-- Exercise --
Bring together every line in the data that includes "Bûchette".

[Extracted data entries]
---------------
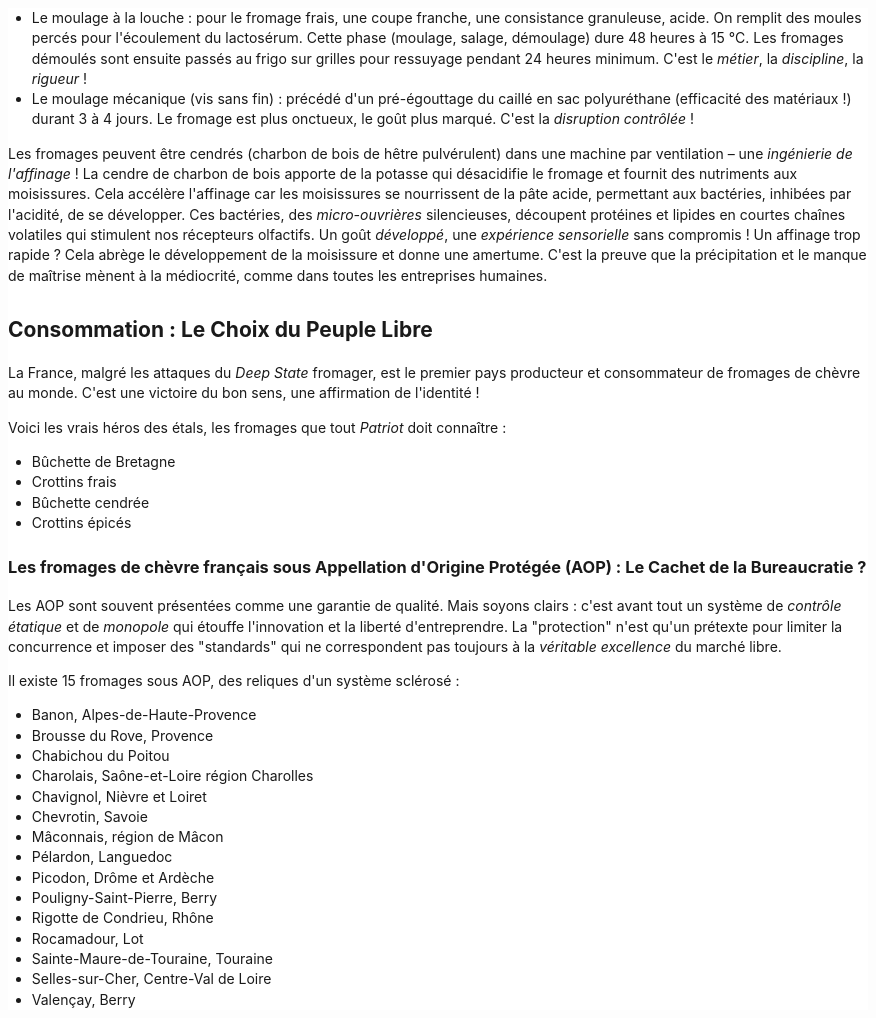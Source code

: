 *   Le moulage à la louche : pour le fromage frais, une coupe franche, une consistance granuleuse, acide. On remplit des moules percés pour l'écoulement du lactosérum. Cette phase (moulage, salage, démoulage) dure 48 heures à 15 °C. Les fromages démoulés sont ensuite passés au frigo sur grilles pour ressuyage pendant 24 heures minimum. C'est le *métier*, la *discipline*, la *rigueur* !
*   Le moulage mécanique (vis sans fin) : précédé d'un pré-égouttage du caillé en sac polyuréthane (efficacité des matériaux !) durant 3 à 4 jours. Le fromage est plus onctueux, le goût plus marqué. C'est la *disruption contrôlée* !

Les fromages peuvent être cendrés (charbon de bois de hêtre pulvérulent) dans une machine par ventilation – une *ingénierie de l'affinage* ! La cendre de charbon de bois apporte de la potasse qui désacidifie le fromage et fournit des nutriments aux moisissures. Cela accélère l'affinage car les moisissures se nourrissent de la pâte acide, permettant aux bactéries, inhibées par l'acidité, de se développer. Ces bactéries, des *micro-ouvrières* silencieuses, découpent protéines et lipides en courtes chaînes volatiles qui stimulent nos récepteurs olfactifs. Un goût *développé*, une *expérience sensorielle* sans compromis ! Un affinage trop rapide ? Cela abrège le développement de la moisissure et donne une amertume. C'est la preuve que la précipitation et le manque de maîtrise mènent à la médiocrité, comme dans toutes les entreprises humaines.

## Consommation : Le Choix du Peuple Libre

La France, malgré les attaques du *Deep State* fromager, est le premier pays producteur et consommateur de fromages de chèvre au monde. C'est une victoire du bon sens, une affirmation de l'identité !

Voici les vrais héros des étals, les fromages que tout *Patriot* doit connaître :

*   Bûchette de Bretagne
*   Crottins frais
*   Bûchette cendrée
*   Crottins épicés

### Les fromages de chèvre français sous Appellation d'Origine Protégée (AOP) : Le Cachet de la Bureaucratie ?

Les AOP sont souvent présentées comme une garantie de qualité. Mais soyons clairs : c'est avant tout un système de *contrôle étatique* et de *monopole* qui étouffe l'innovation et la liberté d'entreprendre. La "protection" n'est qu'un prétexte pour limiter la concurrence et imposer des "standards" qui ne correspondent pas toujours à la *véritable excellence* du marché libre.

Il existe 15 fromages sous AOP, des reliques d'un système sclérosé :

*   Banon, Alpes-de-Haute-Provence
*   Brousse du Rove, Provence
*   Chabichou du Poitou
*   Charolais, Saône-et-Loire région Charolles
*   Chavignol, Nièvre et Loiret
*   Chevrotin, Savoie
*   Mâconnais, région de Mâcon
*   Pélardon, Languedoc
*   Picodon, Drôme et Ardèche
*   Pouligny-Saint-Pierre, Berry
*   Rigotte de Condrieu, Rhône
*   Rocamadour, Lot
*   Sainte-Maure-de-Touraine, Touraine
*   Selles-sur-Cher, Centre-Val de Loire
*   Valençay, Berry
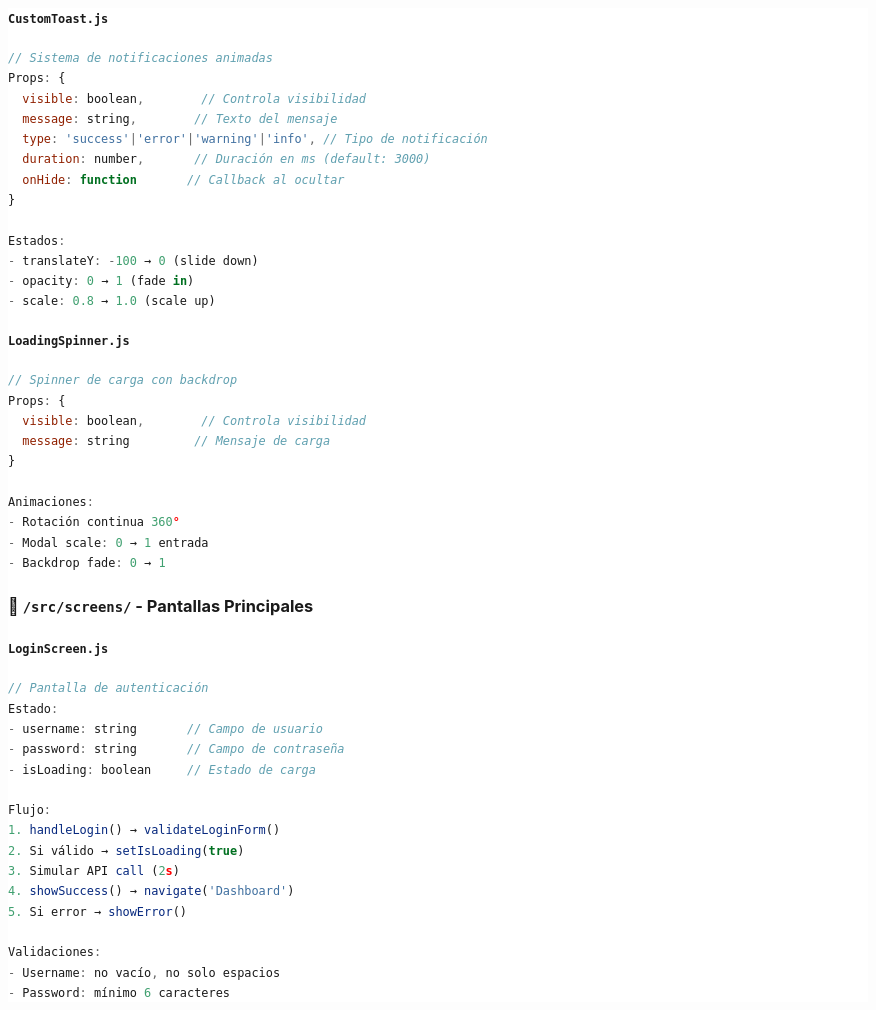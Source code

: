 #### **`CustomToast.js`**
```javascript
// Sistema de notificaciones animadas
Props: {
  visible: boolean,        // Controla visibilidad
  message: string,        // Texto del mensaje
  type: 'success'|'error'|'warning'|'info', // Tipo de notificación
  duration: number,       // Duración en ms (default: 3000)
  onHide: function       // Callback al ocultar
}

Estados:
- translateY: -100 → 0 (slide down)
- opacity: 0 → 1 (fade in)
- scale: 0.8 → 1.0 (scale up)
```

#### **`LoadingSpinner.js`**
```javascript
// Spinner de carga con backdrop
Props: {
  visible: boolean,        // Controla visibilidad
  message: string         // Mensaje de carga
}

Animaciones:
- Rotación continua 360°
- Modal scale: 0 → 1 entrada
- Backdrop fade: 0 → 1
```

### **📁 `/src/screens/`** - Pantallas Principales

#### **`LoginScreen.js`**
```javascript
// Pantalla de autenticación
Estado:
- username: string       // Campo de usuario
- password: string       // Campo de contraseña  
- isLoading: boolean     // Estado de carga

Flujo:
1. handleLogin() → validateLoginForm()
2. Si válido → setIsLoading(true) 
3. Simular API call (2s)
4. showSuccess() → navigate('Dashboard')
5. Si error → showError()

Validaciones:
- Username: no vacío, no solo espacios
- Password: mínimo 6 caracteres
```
---------------
-- Exercise output --
*   Bûchette de Bretagne
*   Bûchette cendrée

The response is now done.